Student researchers from Dr. Matthew Wund’s lab
Our research group studies how animals respond to changing environments, both from the perspective of individuals adapting to their surroundings within their own lifetimes, as well as whole species evolving over successive generations via evolution by natural selection. We use the threespine stickleback fish (Gasterosteus aculeatus) as a model system to address our questions, because sticklebacks are renowned for their ability to adapt and thrive in a variety of freshwater and marine environments. Over the years, our projects have focused on how stickleback develop and evolve when new predators are introduced to their habitats, and when marine stickleback colonize newly available freshwater habitats. Our current project is investigating the early stages of the formation of new species in three freshwater populations that are in the process of being established by marine immigrants.

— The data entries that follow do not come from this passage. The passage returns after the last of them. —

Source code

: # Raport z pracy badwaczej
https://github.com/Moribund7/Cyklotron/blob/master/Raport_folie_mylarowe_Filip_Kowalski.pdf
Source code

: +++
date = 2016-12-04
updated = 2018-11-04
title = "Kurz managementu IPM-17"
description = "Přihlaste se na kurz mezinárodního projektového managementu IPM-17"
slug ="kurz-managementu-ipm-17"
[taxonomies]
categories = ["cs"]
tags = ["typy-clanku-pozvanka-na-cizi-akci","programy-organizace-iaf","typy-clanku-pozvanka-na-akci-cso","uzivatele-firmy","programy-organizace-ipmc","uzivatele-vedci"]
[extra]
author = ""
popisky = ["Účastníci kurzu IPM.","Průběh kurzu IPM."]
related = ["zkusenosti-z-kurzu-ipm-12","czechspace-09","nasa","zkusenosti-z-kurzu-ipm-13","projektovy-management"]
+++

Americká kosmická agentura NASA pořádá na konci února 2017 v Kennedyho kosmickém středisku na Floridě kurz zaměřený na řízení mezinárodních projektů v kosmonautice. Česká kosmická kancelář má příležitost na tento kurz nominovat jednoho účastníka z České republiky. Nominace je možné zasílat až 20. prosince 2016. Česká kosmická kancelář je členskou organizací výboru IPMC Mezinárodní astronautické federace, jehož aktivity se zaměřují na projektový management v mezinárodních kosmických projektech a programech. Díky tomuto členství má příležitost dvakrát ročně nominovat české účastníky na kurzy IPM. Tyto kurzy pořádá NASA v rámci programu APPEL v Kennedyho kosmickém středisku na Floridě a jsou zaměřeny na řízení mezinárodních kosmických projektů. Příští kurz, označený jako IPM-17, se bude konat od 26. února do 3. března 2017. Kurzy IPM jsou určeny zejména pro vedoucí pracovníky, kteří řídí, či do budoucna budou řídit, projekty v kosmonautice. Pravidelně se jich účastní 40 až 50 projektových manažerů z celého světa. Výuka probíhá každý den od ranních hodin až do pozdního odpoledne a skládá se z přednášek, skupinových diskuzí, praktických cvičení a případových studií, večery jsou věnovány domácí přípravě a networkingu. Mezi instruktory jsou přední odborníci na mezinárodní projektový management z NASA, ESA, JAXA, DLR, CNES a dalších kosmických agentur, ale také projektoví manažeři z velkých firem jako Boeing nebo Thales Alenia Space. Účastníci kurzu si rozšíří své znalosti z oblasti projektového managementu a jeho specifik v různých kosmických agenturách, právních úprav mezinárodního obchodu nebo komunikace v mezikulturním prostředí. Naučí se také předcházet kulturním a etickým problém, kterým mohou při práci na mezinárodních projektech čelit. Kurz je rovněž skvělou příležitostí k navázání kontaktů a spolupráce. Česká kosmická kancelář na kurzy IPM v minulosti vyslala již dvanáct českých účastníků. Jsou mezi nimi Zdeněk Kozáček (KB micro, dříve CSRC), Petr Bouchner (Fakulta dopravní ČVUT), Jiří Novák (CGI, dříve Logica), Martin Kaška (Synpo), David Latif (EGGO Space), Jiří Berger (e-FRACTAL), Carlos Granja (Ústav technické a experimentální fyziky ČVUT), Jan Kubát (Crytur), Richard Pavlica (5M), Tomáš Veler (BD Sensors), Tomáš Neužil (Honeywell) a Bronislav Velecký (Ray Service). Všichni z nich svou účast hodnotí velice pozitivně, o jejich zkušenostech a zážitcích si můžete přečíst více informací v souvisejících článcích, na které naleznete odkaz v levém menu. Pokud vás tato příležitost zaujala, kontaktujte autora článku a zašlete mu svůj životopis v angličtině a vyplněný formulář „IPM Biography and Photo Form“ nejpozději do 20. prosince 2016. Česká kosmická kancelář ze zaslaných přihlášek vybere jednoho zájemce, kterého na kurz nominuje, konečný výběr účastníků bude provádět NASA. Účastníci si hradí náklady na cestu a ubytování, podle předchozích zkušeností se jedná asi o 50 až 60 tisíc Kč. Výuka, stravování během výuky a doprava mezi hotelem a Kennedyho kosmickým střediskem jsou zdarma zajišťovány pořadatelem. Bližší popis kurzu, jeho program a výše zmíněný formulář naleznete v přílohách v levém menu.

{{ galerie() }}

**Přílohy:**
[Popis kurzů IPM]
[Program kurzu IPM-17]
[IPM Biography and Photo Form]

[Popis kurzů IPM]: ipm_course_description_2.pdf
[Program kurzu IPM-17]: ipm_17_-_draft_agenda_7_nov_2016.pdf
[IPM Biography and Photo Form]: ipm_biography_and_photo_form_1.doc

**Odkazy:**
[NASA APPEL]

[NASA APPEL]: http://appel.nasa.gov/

Our experiments and field studies generate a lot of data, including many high-resolution photographs and video files in addition to numerical data. The high-performance computing cluster provides essential storage to safely organize and archive this data. Through their interactions with the cluster, my research students learn good habits of data management.
Exoplanets
My group explores the formation and evolution of exoplanets (planets outside of the Solar System), particularly through the lens of habitability. We explore this exclusively through computer simulations of real systems to find the planet properties (like composition) and through millions of fake systems. We aim to both learn about known planets and to constrain formation conditions when the Solar System formed.

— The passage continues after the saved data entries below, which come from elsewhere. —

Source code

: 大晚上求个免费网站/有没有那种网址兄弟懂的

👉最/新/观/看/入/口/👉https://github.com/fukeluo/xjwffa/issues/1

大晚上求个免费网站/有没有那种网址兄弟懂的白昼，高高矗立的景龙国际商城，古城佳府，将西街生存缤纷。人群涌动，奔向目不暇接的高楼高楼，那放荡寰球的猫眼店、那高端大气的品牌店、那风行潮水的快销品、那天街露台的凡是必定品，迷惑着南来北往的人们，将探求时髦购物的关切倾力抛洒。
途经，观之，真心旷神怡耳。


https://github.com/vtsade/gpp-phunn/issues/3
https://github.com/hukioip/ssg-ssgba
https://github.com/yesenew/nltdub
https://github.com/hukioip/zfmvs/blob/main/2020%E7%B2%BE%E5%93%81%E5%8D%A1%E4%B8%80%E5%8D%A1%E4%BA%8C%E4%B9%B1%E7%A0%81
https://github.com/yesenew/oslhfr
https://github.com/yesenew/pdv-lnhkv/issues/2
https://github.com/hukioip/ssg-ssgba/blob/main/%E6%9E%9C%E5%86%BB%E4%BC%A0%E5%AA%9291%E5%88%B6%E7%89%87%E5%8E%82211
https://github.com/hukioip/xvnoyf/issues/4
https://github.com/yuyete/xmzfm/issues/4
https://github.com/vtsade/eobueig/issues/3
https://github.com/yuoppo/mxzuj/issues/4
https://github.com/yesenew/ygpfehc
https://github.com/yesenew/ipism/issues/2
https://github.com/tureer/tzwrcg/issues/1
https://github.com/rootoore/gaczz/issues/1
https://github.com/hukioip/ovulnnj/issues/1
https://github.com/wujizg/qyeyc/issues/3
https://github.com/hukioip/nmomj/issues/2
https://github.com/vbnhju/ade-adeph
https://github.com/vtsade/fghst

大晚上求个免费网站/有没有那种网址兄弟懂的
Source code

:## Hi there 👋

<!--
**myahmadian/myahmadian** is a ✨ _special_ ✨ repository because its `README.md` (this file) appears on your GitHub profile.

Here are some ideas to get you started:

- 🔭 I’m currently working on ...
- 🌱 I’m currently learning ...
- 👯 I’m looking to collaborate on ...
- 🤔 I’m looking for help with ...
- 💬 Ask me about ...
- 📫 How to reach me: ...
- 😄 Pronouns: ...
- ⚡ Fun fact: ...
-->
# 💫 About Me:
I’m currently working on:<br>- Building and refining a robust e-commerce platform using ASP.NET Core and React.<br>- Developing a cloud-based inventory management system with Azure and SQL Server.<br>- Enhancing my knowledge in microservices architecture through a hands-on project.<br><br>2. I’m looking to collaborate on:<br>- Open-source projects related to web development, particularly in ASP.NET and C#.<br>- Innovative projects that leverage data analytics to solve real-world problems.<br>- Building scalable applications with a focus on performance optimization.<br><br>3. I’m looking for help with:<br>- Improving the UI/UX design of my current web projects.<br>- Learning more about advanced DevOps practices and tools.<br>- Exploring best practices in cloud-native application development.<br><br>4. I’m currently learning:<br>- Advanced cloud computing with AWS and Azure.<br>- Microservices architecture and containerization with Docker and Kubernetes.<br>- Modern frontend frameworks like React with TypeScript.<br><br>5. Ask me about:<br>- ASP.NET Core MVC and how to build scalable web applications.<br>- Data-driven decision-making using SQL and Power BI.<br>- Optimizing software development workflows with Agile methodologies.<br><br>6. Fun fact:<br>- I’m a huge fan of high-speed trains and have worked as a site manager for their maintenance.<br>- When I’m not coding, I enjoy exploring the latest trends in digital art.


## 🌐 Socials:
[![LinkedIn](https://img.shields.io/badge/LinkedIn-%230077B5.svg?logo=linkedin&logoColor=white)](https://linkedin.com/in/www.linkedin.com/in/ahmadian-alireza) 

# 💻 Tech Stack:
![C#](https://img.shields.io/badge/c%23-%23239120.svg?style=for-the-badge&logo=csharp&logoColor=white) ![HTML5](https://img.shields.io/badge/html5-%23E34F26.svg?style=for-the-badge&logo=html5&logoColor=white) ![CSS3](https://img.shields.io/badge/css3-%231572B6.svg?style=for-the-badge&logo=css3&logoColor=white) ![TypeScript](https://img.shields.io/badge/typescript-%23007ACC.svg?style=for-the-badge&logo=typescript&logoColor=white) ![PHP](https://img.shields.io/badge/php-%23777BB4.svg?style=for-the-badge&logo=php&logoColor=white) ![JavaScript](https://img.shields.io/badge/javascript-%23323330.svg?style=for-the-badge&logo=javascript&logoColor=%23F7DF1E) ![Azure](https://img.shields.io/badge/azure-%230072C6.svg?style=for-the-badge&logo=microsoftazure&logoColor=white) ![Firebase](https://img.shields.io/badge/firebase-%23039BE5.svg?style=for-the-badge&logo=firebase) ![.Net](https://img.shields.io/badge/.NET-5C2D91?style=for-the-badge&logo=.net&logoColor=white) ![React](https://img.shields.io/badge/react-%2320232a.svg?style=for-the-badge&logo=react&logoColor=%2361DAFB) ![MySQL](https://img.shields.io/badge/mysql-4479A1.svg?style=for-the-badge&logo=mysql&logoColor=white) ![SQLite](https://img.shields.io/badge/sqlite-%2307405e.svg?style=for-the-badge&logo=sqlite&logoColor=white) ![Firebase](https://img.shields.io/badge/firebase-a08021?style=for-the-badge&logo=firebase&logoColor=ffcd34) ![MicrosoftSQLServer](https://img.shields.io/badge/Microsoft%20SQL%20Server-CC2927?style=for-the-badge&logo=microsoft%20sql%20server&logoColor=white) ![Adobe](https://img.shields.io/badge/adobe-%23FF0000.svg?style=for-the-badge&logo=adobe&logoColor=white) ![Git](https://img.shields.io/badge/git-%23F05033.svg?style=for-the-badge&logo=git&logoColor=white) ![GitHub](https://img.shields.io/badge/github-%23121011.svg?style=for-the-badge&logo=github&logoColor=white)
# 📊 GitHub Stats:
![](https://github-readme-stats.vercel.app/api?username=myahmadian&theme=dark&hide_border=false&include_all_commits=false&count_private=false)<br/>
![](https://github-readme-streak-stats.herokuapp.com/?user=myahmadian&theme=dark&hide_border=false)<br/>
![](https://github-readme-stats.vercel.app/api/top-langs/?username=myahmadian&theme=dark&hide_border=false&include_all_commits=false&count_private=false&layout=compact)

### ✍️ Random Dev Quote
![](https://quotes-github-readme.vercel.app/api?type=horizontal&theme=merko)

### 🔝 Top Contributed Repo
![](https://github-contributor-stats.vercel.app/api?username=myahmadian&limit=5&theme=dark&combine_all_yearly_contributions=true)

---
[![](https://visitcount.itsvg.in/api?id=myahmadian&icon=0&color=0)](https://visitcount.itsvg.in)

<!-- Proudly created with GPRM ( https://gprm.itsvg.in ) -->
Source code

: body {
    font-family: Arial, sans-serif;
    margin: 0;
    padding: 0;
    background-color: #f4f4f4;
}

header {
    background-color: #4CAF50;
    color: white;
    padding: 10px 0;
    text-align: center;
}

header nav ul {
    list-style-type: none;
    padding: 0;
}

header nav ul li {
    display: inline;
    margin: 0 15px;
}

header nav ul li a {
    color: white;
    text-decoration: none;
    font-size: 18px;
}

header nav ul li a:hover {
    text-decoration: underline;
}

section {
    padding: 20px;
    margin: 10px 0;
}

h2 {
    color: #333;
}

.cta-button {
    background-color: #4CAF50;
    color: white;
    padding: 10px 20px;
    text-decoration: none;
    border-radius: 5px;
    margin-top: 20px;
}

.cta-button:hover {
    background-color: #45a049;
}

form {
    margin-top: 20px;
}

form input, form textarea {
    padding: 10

Our work is entirely computational. Students learn to process and reduce data, to code and run simulations, and to statistically explore planets as individuals and as a group. For datasets with tens of dimensions, we also use various machine learning techniques to process and learn from the data.
Imputation Methods
I am relying on the ELSA Computing Cluster for an examination of missing data imputation performance across a variety of imputation methods, but principally high-dimensional ensemble classifiers such as random forest. The Computing Cluster can cut down on computational time considerably over interactive approaches, especially with random forest imputation. I am particularly interested in how random forest imputation performs relative to other imputation methods in recovering the data-generating process of simulated data subject to various missing data mechanisms imposed on the data, with a particular emphasis on contributions from group-level effects. An application of this methodology can be applied to panel studies across multiple different settings, such as high schools, and among self-report data from students in those high schools
I hope to bring students in statistics, applied mathematics, and computer science into this computational project this coming academic year. There are many possibilities here for exploration in computational data science, statistical analysis, and inference.

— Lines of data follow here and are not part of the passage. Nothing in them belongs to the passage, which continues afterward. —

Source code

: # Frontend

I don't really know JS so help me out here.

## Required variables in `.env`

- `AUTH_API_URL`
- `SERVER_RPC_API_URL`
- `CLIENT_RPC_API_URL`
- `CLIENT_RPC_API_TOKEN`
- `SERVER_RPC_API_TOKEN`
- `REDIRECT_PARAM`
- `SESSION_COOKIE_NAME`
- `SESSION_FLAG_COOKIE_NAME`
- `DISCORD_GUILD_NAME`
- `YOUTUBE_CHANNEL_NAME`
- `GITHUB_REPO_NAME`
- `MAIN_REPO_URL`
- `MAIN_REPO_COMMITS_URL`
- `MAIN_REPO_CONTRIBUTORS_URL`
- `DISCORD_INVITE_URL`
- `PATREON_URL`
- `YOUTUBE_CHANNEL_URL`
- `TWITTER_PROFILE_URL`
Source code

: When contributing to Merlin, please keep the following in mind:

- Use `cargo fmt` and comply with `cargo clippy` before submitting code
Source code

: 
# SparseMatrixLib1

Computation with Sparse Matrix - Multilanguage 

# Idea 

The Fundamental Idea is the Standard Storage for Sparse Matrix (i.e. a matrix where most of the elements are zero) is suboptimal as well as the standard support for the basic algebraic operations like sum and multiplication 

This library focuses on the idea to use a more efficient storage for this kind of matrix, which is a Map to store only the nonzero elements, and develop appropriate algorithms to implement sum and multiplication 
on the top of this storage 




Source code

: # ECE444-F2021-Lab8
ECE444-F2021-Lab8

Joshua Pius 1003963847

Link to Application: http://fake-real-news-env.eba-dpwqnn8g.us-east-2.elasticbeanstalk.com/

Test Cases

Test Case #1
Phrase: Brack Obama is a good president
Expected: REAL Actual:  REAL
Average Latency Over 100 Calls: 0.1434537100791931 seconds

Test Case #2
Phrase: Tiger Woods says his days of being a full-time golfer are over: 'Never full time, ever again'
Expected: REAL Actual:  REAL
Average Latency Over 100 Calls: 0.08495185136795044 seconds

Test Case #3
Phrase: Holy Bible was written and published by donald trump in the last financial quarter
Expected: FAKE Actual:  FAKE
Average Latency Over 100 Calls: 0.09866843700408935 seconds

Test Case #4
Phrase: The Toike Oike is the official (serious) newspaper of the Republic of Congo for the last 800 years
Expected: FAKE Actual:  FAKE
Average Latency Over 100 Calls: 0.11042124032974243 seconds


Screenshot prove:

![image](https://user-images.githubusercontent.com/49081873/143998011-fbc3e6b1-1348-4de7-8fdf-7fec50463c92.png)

Mathematical Models in Biological Sciences


Research from Dr. John Nardini
Mathematical models are now a crucial part of the biological sciences. Models of biological phenomena can serve as time- and financially-efficient approaches to determine the most effective future experiments to perform, or they can generate new hypotheses to be tested. Despite the importance of modeling, it is a challenging process! We develop computational methods to efficiently connect mathematical models to biological data. These methods often involve machine learning, and they are often applied to models of cell biology, including wound healing and tumorigenesis.
Our work requires many simulations of mathematical models as well as the training of sophisticated machine learning-based models. As such, we often leverage the HPC to perform numerous simulations in parallel to infer the range of possible model outputs and compare them all to biological datasets. On the machine learning side, we need to train our large model to imitate a large dataset, which often requires the use of GPUs present on the HPC.